Required work:
Identify every line in the records below that contains the word "wilted", and reproduce each one.

Pictures paired with source code:
· · · · · · ·
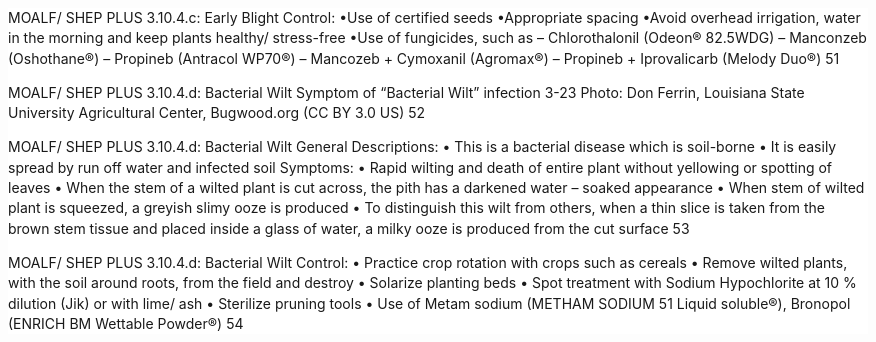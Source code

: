 
MOALF/ SHEP PLUS
3.10.4.c: Early Blight
Control:
•Use of certified seeds
•Appropriate spacing
•Avoid overhead irrigation, water in the morning and keep plants
healthy/ stress-free
•Use of fungicides, such as
– Chlorothalonil (Odeon® 82.5WDG)
– Manconzeb (Oshothane®)
– Propineb (Antracol WP70®)
– Mancozeb + Cymoxanil (Agromax®)
– Propineb + Iprovalicarb (Melody Duo®)
51

MOALF/ SHEP PLUS
3.10.4.d: Bacterial Wilt
Symptom of “Bacterial Wilt” infection
3-23
Photo: Don Ferrin, Louisiana State University Agricultural Center, Bugwood.org (CC BY 3.0 US)
52

MOALF/ SHEP PLUS
3.10.4.d: Bacterial Wilt
General Descriptions:
•
This is a bacterial disease which is soil-borne
•
It is easily spread by run off  water and infected soil
Symptoms:
•
Rapid wilting and death of entire plant without yellowing or
spotting of leaves
•
When the stem of a wilted plant is cut across, the pith has a
darkened water – soaked appearance
•
When stem of wilted plant is squeezed, a greyish slimy ooze is
produced
•
To distinguish this wilt from others, when a thin slice is taken
from the brown stem tissue and placed inside a glass of water, a
milky ooze is produced from  the cut surface
53

MOALF/ SHEP PLUS
3.10.4.d: Bacterial Wilt
Control:
•
Practice crop rotation with crops such as cereals
•
Remove wilted plants, with the soil around roots, from the field
and destroy
•
Solarize planting beds
•
Spot treatment with Sodium Hypochlorite at 10 % dilution (Jik)
or with lime/ ash
•
Sterilize pruning tools
•
Use of Metam sodium (METHAM SODIUM 51 Liquid soluble®),
Bronopol (ENRICH BM Wettable Powder®)
54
· · · · · · ·
Exercise answer:
When the stem of a wilted plant is cut across, the pith has a
When stem of wilted plant is squeezed, a greyish slimy ooze is
Remove wilted plants, with the soil around roots, from the field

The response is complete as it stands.